Life Through Dance
Suck It Up
By Elizabeth Dickinson
There are several places in my smooth routines where I stand on one leg, leaning forward, back arched, with my other leg extended high in the air behind me. Sometimes my arms are held behind me or I am connected to my partner by one arm as I am being spun backward. To transition to the next step, I have to return to neutral, which usually means lowering my extended leg and making my torso vertical again. It feels quite vulnerable, and I find it challenging to perform this consistently well.
My teacher reminded me to use my lower abdominal muscles to power the return to vertical. Using these muscles literally feels like sucking my internal organs up against my spine, but somehow it works. Using those muscles makes me more stable and balanced and makes it easier to execute difficult movements.
In life, to suck it up means to endure something without complaining. I’ve never been a big fan of the phrase when it’s used to shut someone down; it sounds utterly devoid of sympathy. But there are times in life when the only way you can endure something difficult is by toughing it out.

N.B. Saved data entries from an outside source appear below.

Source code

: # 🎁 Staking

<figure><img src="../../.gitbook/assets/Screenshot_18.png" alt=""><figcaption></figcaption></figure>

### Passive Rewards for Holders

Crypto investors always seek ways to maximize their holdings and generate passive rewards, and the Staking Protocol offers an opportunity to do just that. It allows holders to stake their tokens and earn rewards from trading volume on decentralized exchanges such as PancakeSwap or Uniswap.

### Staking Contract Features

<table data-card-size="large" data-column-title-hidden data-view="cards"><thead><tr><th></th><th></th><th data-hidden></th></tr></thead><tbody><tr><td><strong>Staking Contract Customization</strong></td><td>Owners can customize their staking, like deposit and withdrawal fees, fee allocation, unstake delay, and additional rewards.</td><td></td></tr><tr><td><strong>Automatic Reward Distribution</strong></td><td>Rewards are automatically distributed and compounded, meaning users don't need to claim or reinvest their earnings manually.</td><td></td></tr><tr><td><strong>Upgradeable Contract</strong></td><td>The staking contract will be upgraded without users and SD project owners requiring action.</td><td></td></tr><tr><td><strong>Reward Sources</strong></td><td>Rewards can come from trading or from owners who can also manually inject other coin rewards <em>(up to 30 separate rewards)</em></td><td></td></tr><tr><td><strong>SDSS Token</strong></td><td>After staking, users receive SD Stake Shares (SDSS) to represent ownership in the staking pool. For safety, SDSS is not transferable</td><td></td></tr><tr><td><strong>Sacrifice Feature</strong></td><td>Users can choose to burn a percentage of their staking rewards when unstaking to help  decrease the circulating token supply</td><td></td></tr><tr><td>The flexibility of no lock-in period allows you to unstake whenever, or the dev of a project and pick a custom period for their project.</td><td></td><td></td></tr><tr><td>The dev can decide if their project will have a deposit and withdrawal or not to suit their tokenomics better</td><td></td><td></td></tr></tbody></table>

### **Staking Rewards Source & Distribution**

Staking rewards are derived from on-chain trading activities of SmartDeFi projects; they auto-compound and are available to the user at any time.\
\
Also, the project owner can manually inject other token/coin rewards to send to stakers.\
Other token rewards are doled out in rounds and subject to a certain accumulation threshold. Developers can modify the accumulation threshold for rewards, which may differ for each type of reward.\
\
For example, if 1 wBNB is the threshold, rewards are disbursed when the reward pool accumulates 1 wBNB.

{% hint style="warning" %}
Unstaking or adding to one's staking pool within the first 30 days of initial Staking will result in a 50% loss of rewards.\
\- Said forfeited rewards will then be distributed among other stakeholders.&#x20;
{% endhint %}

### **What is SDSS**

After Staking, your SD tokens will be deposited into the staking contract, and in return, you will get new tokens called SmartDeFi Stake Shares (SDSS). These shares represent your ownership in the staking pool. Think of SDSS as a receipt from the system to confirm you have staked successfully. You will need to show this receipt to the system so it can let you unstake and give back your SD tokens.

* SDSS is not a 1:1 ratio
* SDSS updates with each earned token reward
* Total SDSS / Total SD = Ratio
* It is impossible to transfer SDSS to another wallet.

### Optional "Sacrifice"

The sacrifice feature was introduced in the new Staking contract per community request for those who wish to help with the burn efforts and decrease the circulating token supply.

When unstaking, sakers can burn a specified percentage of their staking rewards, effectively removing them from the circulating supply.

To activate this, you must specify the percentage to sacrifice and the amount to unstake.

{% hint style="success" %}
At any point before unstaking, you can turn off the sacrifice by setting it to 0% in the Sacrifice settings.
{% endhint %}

When you are alone in a situation and far from your home territory, or your usual supports are absent because of business or illness, or when you’re pursuing a goal no one in your circle understands, you have to suck it up and get on with it.
My English mother was a survivor of the World War II German blitz. She rarely spoke in detail about the bombings, but sucking it up could summarize much of her public expectations of life. “Never explain or complain,” she liked to say.
Somehow there needs to be balance between falling apart and sucking it up. There will always be times in life that require us to be quiet, to process things on our own that are too intimate, too vulnerable to share with others. Sometimes the only way we can get up and restore balance is to reach down into our insides and use our deepest hidden muscles, finding an honorable way to suck it up.
May we pursue our paths knowing when and where to tough it out.